TRY IT ->
A line-by-line copy of the material below is required.

**** PROVIDED RECORDS ****

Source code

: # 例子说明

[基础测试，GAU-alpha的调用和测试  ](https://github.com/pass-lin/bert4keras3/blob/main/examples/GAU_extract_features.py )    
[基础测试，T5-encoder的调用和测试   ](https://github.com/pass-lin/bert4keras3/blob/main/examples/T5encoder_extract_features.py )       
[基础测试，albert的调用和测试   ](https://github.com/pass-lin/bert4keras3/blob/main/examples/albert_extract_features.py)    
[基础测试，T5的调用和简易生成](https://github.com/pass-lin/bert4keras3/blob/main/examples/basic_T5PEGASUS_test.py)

****

EXERCISE OUTPUT ->
Source code

: # 例子说明

[基础测试，GAU-alpha的调用和测试  ](https://github.com/pass-lin/bert4keras3/blob/main/examples/GAU_extract_features.py )    
[基础测试，T5-encoder的调用和测试   ](https://github.com/pass-lin/bert4keras3/blob/main/examples/T5encoder_extract_features.py )       
[基础测试，albert的调用和测试   ](https://github.com/pass-lin/bert4keras3/blob/main/examples/albert_extract_features.py)    
[基础测试，T5的调用和简易生成](https://github.com/pass-lin/bert4keras3/blob/main/examples/basic_T5PEGASUS_test.py)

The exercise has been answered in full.